HTTP Methods
HTTP methods (also called verbs) tell the server what to do with a resource. RFC 9110 defines three orthogonal properties — safe, idempotent, and cacheable — that together describe the contract each method enforces.
Three properties that matter
- Safe — the method does not modify state. Clients (and search engine bots) can call it without side effects.
- Idempotent — calling the method N times has the same effect as calling it once. The client can safely retry on failure.
- Cacheable — the response can be stored and reused under cache-control rules.
| Method | Safe | Idempotent | Cacheable | Body |
|---|---|---|---|---|
GET | Yes | Yes | Yes | No |
HEAD | Yes | Yes | Yes | No |
OPTIONS | Yes | Yes | No | Optional |
TRACE | Yes | Yes | No | No |
PUT | No | Yes | No | Yes |
DELETE | No | Yes | No | Optional |
POST | No | No | Only with explicit headers | Yes |
PATCH | No | Generally No | No | Yes |
CONNECT | No | No | No | No |
Method-by-method
GET
Retrieve a representation of a resource.
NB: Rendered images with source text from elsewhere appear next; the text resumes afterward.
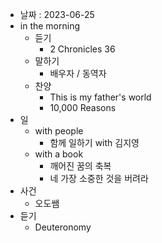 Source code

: - 날짜 : 2023-06-25
- in the morning
	- 듣기
		- 2 Chronicles 36
	- 말하기
		-  배우자 / 동역자 
	- 찬양
		- This is my father's world
		- 10,000 Reasons
- 일
	- with people
		- 함께 일하기 with 김지영
	- with a book
		- 깨어진 꿈의 축복
		- 네 가장 소중한 것을 버려라
- 사건
	- 오도쌤
- 듣기
	- Deuteronomy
GET requests must not have side effects. Use query parameters, not bodies, to pass arguments.
GET /api/users/42 HTTP/1.1
Host: api.example.com
Accept: application/json
HEAD
Identical to GET but the server returns only headers, no body. Use it to check resource metadata (size, last modified, ETag) without transferring the payload.
POST
Create a new subordinate resource or trigger an action. The semantics of POST are deliberately open — it covers everything from form submissions to RPC-style calls.
POST /api/users HTTP/1.1
Content-Type: application/json
{"name": "Defient"}
PUT
Replace the resource at the given URI with the request body. PUT is idempotent: submitting the same body twice has the same effect as once. Use PUT for full-document updates and for creating resources at a client-chosen URI.
PATCH
Apply a partial modification. Two common formats are JSON Merge Patch (RFC 7396) and JSON Patch (RFC 6902). PATCH is not guaranteed idempotent — the spec leaves it to the implementation.
DELETE
Remove the resource at the URI. The body is optional and ignored by most servers.
OPTIONS
Discover which methods a resource supports, or perform a CORS preflight. Returns an Allow header with the supported methods.
CONNECT
Tunnel a connection through an HTTP proxy. Used to set up TLS through corporate proxies.
TRACE
Echo the received request back so the client can see what intermediaries did to it. Disabled on most production servers because it can be abused for Cross-Site Tracing attacks.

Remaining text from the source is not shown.